EXCERPTED RECORDS:
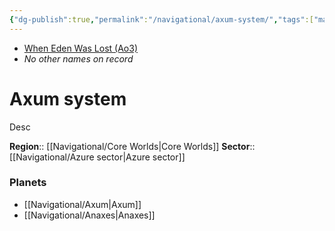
 ```yaml
---
{"dg-publish":true,"permalink":"/navigational/axum-system/","tags":["map","system","core","azure","perlemian","unfinished"]}
---
```


- [When Eden Was Lost (Ao3)](https://archiveofourown.org/works/19334440/chapters/45992584)
- *No other names on record*
# Axum system
Desc

**Region**::  [[Navigational/Core Worlds\|Core Worlds]]
**Sector**::  [[Navigational/Azure sector\|Azure sector]]

### Planets
- [[Navigational/Axum\|Axum]]
- [[Navigational/Anaxes\|Anaxes]]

WHAT THIS TASK INVOLVES:
Up to and including the last line above, starting with the line that contains "- [When Eden", return each line exactly and nothing else.

SOLVED PROBLEM:
- [When Eden Was Lost (Ao3)](https://archiveofourown.org/works/19334440/chapters/45992584)
- *No other names on record*
# Axum system
Desc

**Region**::  [[Navigational/Core Worlds\|Core Worlds]]
**Sector**::  [[Navigational/Azure sector\|Azure sector]]

### Planets
- [[Navigational/Axum\|Axum]]
- [[Navigational/Anaxes\|Anaxes]]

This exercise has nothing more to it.